Questions arise in respect of the support of the Minister for Agriculture, Fisheries and Food for the importation of Brazilian beef, which is opposed by most people in the industry other than the barons who want to make a killing from it. Everybody who genuinely has this country's interests at heart opposes importing the beef. How long can the Minister continue to support the importation of beef which is finding its way into our food chain without being displayed as Brazilian? One can buy beef in any hotel or restaurant without knowing its origin. From a health and safety perspective and because of the irregularities in implementing the regulations, which are already uneven, I urge the Minister to oppose the importation of Brazilian beef into the EU.

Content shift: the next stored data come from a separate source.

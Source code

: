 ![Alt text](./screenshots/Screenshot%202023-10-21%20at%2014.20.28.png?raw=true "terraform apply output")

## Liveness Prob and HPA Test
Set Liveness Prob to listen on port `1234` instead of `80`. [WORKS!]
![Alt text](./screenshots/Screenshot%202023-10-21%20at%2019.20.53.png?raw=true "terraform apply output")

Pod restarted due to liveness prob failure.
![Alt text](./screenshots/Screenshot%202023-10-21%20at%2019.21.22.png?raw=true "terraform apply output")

On the origin of beef sold in hotels and restaurants, customers are entitled to ask why country of origin information is not on the menu. If more consumers asked that question, the situation would improve. We all need to play our part in that regard. The conditions for trade in animal products with third countries follow the principles established under agreements of the World Trade Organisation and the International Organisation for Animal Health. The European Commission is mandated to negotiate these on behalf of the European Community and, through its food and veterinary office, to monitor the compliance of third countries it has approved for trade with the EU. This approval is on the basis that the Commission considers the third country's controls offer an equivalent level of guarantee for the protection of human and animal health to those operated within the community. Where there are risks to public or to animal health in the community, arising from disease outbreaks in approved third countries, safeguard measures are invoked restricting or banning imports from the affected country or region until the risk has been eliminated.

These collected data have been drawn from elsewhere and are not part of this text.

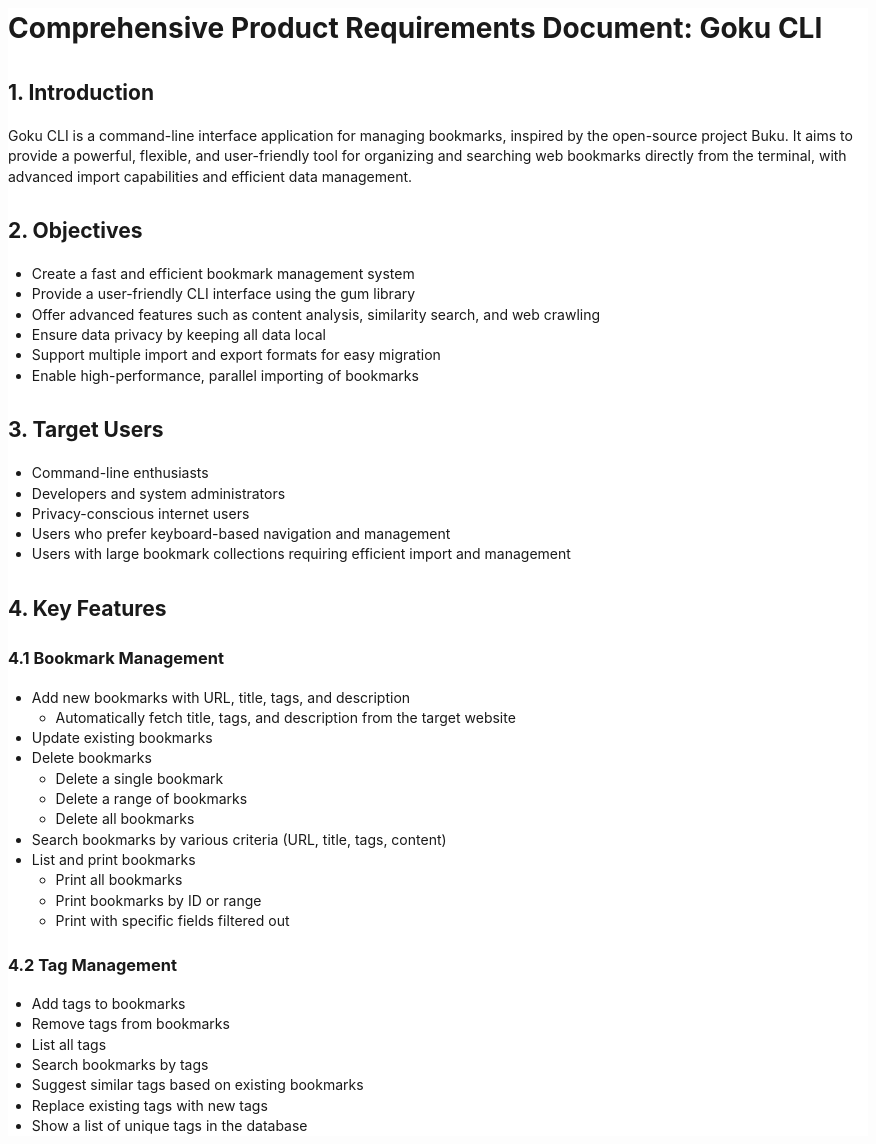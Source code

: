 # Comprehensive Product Requirements Document: Goku CLI

## 1. Introduction

Goku CLI is a command-line interface application for managing bookmarks, inspired by the open-source project Buku. It aims to provide a powerful, flexible, and user-friendly tool for organizing and searching web bookmarks directly from the terminal, with advanced import capabilities and efficient data management.

## 2. Objectives

- Create a fast and efficient bookmark management system
- Provide a user-friendly CLI interface using the gum library
- Offer advanced features such as content analysis, similarity search, and web crawling
- Ensure data privacy by keeping all data local
- Support multiple import and export formats for easy migration
- Enable high-performance, parallel importing of bookmarks

## 3. Target Users

- Command-line enthusiasts
- Developers and system administrators
- Privacy-conscious internet users
- Users who prefer keyboard-based navigation and management
- Users with large bookmark collections requiring efficient import and management

## 4. Key Features

### 4.1 Bookmark Management
- Add new bookmarks with URL, title, tags, and description
  - Automatically fetch title, tags, and description from the target website
- Update existing bookmarks
- Delete bookmarks
  - Delete a single bookmark
  - Delete a range of bookmarks
  - Delete all bookmarks
- Search bookmarks by various criteria (URL, title, tags, content)
- List and print bookmarks
  - Print all bookmarks
  - Print bookmarks by ID or range
  - Print with specific fields filtered out

### 4.2 Tag Management
- Add tags to bookmarks
- Remove tags from bookmarks
- List all tags
- Search bookmarks by tags
- Suggest similar tags based on existing bookmarks
- Replace existing tags with new tags
- Show a list of unique tags in the database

The Minister for Agriculture, Fisheries and Food, Deputy Mary Coughlan, welcomed the publication by the European Commission of the report of the food and veterinary office mission to Brazil. The Minister said that this report will be very helpful in the overall process of ensuring equivalence. She added that she was calling for a discussion on the report within the standing committee on the food chain and animal health. The Minister also noted that a further food and veterinary office mission is taking place this month. She said that Commissioner Kyprianou, who is responsible for health and consumer protection, has personally assured her that he will not hesitate to take appropriate protection measures if a product imported from a third country represents a risk to the health of EU consumers, livestock or plants.
Following from its mission to Brazil this month it is vital that the food and veterinary reports on its findings at the earliest possible date and that the European Commission will take whatever action is necessary to protect the interests of EU consumers and producers. The Minister has consistently pointed out to the Commission and to her colleagues in the Council of Ministers that produce imported from third countries must meet standards that are equivalent to those required of community producers. In this context she has been in regular contact with Commissioner Kyprianou. The Commissioner has assured her that the Commission will not hesitate to take action if a product imported from a third country represents a risk for EU consumers, livestock or plants.
I note the Deputy's concern regarding the recent outbreak of foot and mouth disease in Cyprus. The controls, based on EU regulations, which were applied in the case of the UK outbreak, confined the disease to a limited area. Similar measures have been adopted for Cyprus and it is hoped that the outbreak will be restricted and controlled. The Commission and the Cypriot Government are awaiting typing test results from the World Reference Laboratory to identify the specific strain of Type O virus involved in the outbreak in Cyprus.